James Huff Stout
If James Huff Stout were to return today to the institution he founded in 1891, he wouldn’t recognize most of the campus; nor would he be familiar with the specialized majors offered by what is now University of Wisconsin-Stout. Yet, upon close examination of the university’s current mission, he would undoubtedly conclude that the spirit of his forward-looking vision lives on today.
James Huff Stout was born and grew up in Dubuque, Iowa. He entered his father’s lumber business at age 19, spent some years in Reads Landing, Minnesota, and Washington, D.C., and then settled in Menomonie, Wisconsin, where he resided for the last 20 years of his life. Today the name Stout is readily associated with the University of Wisconsin-Stout and with the Knapp-Stout lumber company. While Stout’s principal claim to fame lies in his laying a foundation for a great university, his prominence in other Wisconsin and national affairs has largely been forgotten.
The neglect of these contributions was due in part to his own unassuming posture and seeming avoidance of public praise. During his residence in Wisconsin, he accomplished a great deal in educational change, the development of libraries, the “good roads movement,” and in other progressive enterprises. He was a civic leader and served as a state legislator.
Admittedly, Stout was able to accomplish much of what he did by means of his wealth. The exploitation of the great white pine forest of northern Wisconsin yielded significant fortunes for the families involved in the Knapp, Stout & Co. Company. Stout used his money to improve the quality of life for those less fortunate.
UW-Stout is a monument to the man and his ideas – the only institution in the UW System named for an individual.
What’s in a Name?
“That which we call a rose by any other name would smell as sweet...”
- Romeo and Juliet, Act I, Scene 11
If Shakespeare is correct, the modern version of the school that James Huff Stout founded could be called anything, and its value would not be compromised. But at several points in the school's history, its name changed, either as a sign of a change in administration or as an attempt to change the image of the institution.

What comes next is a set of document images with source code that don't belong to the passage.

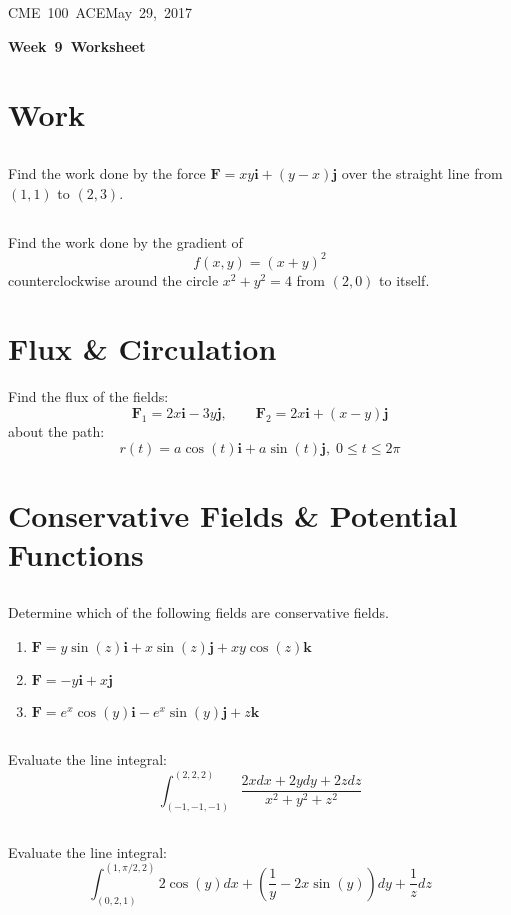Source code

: \documentclass[letterpaper, 11pt]{article}
\makeatletter
\newcommand{\hmwkTitle}{Week\ 9\ Worksheet} %
\newcommand{\hmwkClass}{CME\ 100\ ACE} %
\newcommand{\hmwkAuthorName}{Timothy Anderson} %
\newcommand{\hmwkAuthorEmail}{timmya@stanford.edu} %
\makeatother
\begin{document}
\noindent
\normalsize 
\hmwkClass \hfill May\ 29,\ 2017\\

\begin{center} \Large \textbf{\hmwkTitle} \end{center}

\section{Work}
\subsection{} Find the work done by the force $\bm{F} = xy\bm{i}+(y-x)\bm{j}$ over the straight line from $(1,1)$ to $(2, 3)$.

\subsection{} Find the work done by the gradient of \[f(x, y) = (x + y)^2\] counterclockwise around the circle $x^2 + y^2 = 4$ from $(2, 0)$ to itself.

\section{Flux \& Circulation}
Find the flux of the fields:
\[ \bm{F}_1 = 2x\bm{i} - 3y\bm{j}, \qquad \bm{F}_2 = 2x\bm{i} + (x - y)\bm{j} \]
about the path:
\[r(t) = a\cos(t)\bm{i} + a\sin(t)\bm{j},\; 0 \leq t \leq 2 \pi \]

\section{Conservative Fields \& Potential Functions}
\subsection{} Determine which of the following fields are conservative fields. 
\begin{enumerate}[label=(\alph*)]
\item $\bm{F} = y \sin(z)\bm{i} + x \sin(z)\bm{j} + xy \cos(z)\bm{k} $

\item $\bm{F}=-y\bm{i}+x\bm{j}$

\item $\bm{F} = e^x\cos(y)\bm{i} - e^x\sin(y)\bm{j} + z\bm{k}$

\end{enumerate} 

\subsection{} Evaluate the line integral:
\[ \int_{(-1,-1,-1)}^{(2,2,2)} \frac{2x dx + 2y dy + 2z dz}{x^2 + y^2 + z^2} \]

\subsection{} Evaluate the line integral:
\[ \int_{(0,2,1)}^{(1,\pi/2,2)} 2 \cos(y) dx + \left( \frac{1}{y} - 2x \sin(y) \right) dy  + \frac{1}{z}dz \]
\end{document}
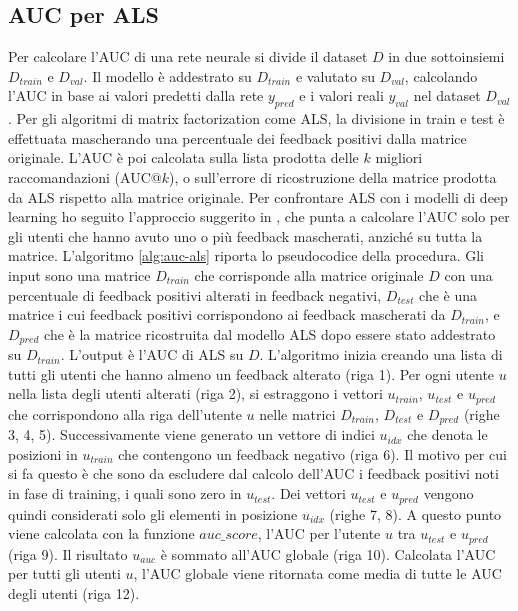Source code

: \documentclass[12pt,italian]{report}
\begin{document}
\subsection{AUC per ALS}
Per calcolare l'AUC di una rete neurale si divide il dataset $D$ in due sottoinsiemi $D_{train}$ e $D_{val}$. Il modello è addestrato su $D_{train}$ e valutato su $D_{val}$, calcolando l'AUC in base ai valori predetti dalla rete $y_{pred}$ e i valori reali $y_{val}$ nel dataset $D_{val}$. Per gli algoritmi di matrix factorization come ALS, la divisione in train e test è effettuata mascherando una percentuale dei feedback positivi dalla matrice originale. L'AUC è poi calcolata sulla lista prodotta delle $k$ migliori raccomandazioni (AUC@$k$), o sull'errore di ricostruzione della matrice prodotta da ALS rispetto alla matrice originale.
Per confrontare ALS con i modelli di deep learning ho seguito l'approccio suggerito in \cite{auc-als}, che punta a calcolare l'AUC solo per gli utenti che hanno avuto uno o più feedback mascherati, anziché su tutta la matrice. 
L'algoritmo \ref{alg:auc-als} riporta lo pseudocodice della procedura. Gli input sono una matrice $D_{train}$ che corrisponde alla matrice originale $D$ con una percentuale di feedback positivi alterati in feedback negativi, $D_{test}$ che è una matrice i cui feedback positivi corrispondono ai feedback mascherati da $D_{train}$, e $D_{pred}$ che è la matrice ricostruita dal modello ALS dopo essere stato addestrato su $D_{train}$. 
L'output è l'AUC di ALS su $D$. L'algoritmo inizia creando una lista di tutti gli utenti che hanno almeno un feedback alterato (riga 1). Per ogni utente $u$ nella lista degli utenti alterati (riga 2), si estraggono i vettori $u_{train}$, $u_{test}$ e $u_{pred}$ che corrispondono alla riga dell'utente $u$ nelle matrici $D_{train}$, $D_{test}$ e $D_{pred}$ (righe 3, 4, 5). 
Successivamente viene generato un vettore di indici $u_{idx}$ che denota le posizioni in $u_{train}$ che contengono un feedback negativo (riga 6). Il motivo per cui si fa questo è che sono da escludere dal calcolo dell'AUC i feedback positivi noti in fase di training, i quali sono zero in $u_{test}$. Dei vettori $u_{test}$ e $u_{pred}$ vengono quindi considerati solo gli elementi in posizione $u_{idx}$ (righe 7, 8).
A questo punto viene calcolata con la funzione $auc\_score$, l'AUC per l'utente $u$ tra $u_{test}$ e $u_{pred}$ (riga 9). Il risultato $u_{auc}$ è sommato all'AUC globale (riga 10). Calcolata l'AUC per tutti gli utenti $u$, l'AUC globale viene ritornata come media di tutte le AUC degli utenti (riga 12).
\end{document}
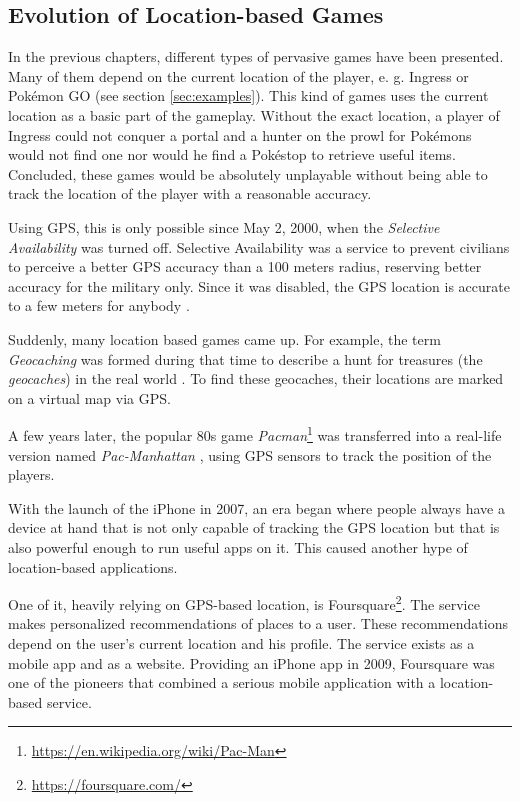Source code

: \subsection{Evolution of Location-based Games}\label{sec:locationBasedGames}
In the previous chapters, different types of pervasive games have been presented. Many of them depend on the current location of the player, e. g. Ingress or Pok\'{e}mon GO (see section \ref{sec:examples}). This kind of games uses the current location as a basic part of the gameplay. Without the exact location, a player of Ingress could not conquer a portal and a hunter on the prowl for Pok\'{e}mons would not find one nor would he find a Pok\'{e}stop to retrieve useful items. Concluded, these games would be absolutely unplayable without being able to track the location of the player with a reasonable accuracy.

Using GPS, this is only possible since May 2, 2000, when the \emph{Selective Availability} was turned off. Selective Availability was a service to prevent civilians to perceive a better GPS accuracy than a 100 meters radius, reserving better accuracy for the military only. Since it was disabled, the GPS location is accurate to a few meters for anybody \citep{SelectiveAvailability}.

Suddenly, many location based games came up. For example, the term \emph{Geocaching} was formed during that time to describe a hunt for treasures (the \emph{geocaches}) in the real world \citep{Geocaching}. To find these geocaches, their locations are marked on a virtual map via GPS.

A few years later, the popular 80s game \emph{Pacman}\footnote{\url{https://en.wikipedia.org/wiki/Pac-Man}} was transferred into a real-life version named \emph{Pac-Manhattan} \citep{Pac-Manhattan}, using GPS sensors to track the position of the players.

With the launch of the iPhone in 2007, an era began where people always have a device at hand that is not only capable of tracking the GPS location but that is also powerful enough to run useful apps on it. This caused another hype of location-based applications.

One of it, heavily relying on GPS-based location, is Foursquare\footnote{\url{https://foursquare.com/}}. The service makes personalized recommendations of places to a user. These recommendations depend on the user's current location and his profile. The service exists as a mobile app and as a website. Providing an iPhone app in 2009, Foursquare was one of the pioneers that combined a serious mobile application with a location-based service.

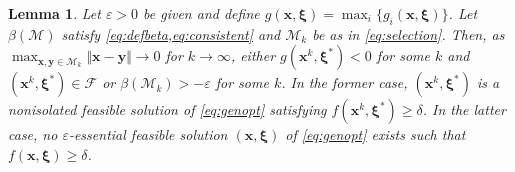 \documentclass[a4paper,10pt,journal]{IEEEtran}
\let\vec\bm
\newtheorem{lemma}{Lemma}
\begin{document}
\begin{lemma} \label{lem:conv}
	Let $\varepsilon> 0$ be given and define $g(\vec x, \vec\xi) = \max_i\{g_i(\vec x, \vec\xi)\}$. Let $\beta(\mathcal M)$ satisfy \cref{eq:defbeta,eq:consistent} and $\mathcal M_k$ be as in \cref{eq:selection}. Then, as $\max_{\vec x, \vec y\in\mathcal M_k} \Vert \vec x - \vec y \Vert \rightarrow 0$ for $k\to\infty$,
	either $g(\vec x^k, \vec\xi^*) < 0$ for some $k$ and $(\vec x^k, \vec\xi^*)\in\mathcal F$ or $\beta(\mathcal M_k) > -\varepsilon$ for some $k$. In the former case, $(\vec x^k, \vec\xi^*)$ is a nonisolated feasible solution of \cref{eq:genopt} satisfying $f(\vec x^k, \vec\xi^*)\ge\delta$. In the latter case, no $\varepsilon$-essential feasible solution $(\vec x, \vec\xi)$ of \cref{eq:genopt} exists such that $f(\vec x, \vec\xi)\ge\delta$.
\end{lemma}
\end{document}
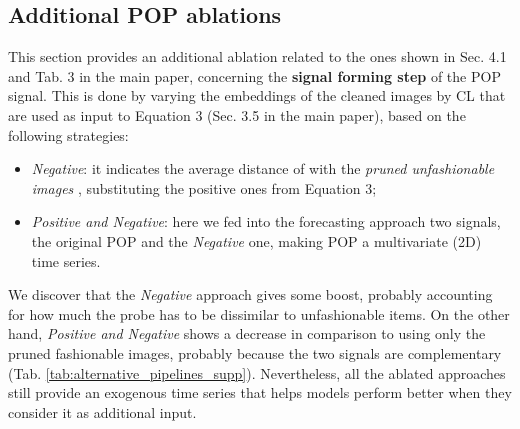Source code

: \documentclass[runningheads]{llncs}
\newcommand{\snamebig}[0] {POP\xspace}
\begin{document}
\subsection{Additional POP ablations}\label{sec:ablations}
This section provides an additional ablation related to the ones shown in Sec. 4.1 and Tab. 3 in the main paper, concerning the \textbf{signal forming step} of the \snamebig signal. This is done by varying the embeddings of the cleaned images by CL that are used as input to Equation 3 (Sec. 3.5 in the main paper), based on the following strategies: 
\begin{itemize}[noitemsep, leftmargin=*]
    \item{\emph{Negative}}: it indicates the average distance of  with the \emph{pruned unfashionable images} , substituting the positive ones from Equation 3;
    \item{\emph{Positive and Negative}}: here we fed into the forecasting approach two signals, the original POP and the \emph{Negative} one, making POP a multivariate (2D) time series.
\end{itemize}
We discover that the \emph{Negative} approach gives some boost, probably accounting for how much the probe has to be dissimilar to unfashionable items. On the other hand, \emph{Positive and Negative} shows a decrease in comparison to using only the pruned fashionable images, probably because the two signals are complementary (Tab. \ref{tab:alternative_pipelines_supp}). Nevertheless, all the ablated approaches still provide an exogenous time series that helps models perform better when they consider it as additional input.
\begin{table}[h]
\scriptsize
    \centering
    \caption{ Alternative versions of the signal forming step, comparing to the one proposed in Sec. 3.5, represented here as \snamebig, on both the \emph{first order setup} and \emph{release setup} of VISUELLE. Lower is better for both metrics.}
    \setlength\extrarowheight{1pt}
    
    \label{tab:alternative_pipelines_supp}
\end{table}
\end{document}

Stout Manual Training Schools » 1891 to 1908
Under the auspices of the Menomonie Public Schools, James Huff Stout funded various educational enterprises. In 1891, manual training and domestic science training was introduced through the Stout Manual Training School. 1894 brought the introduction of kindergarten classes. In 1899, the Kindergarten Training School began to prepare kindergarten teachers. A School of Physical Culture opened in 1901, which provided physical training. In 1903, training schools for manual training teachers and domestic science teachers were added. By 1907, a Homemaker's School had opened and a trade school was planned.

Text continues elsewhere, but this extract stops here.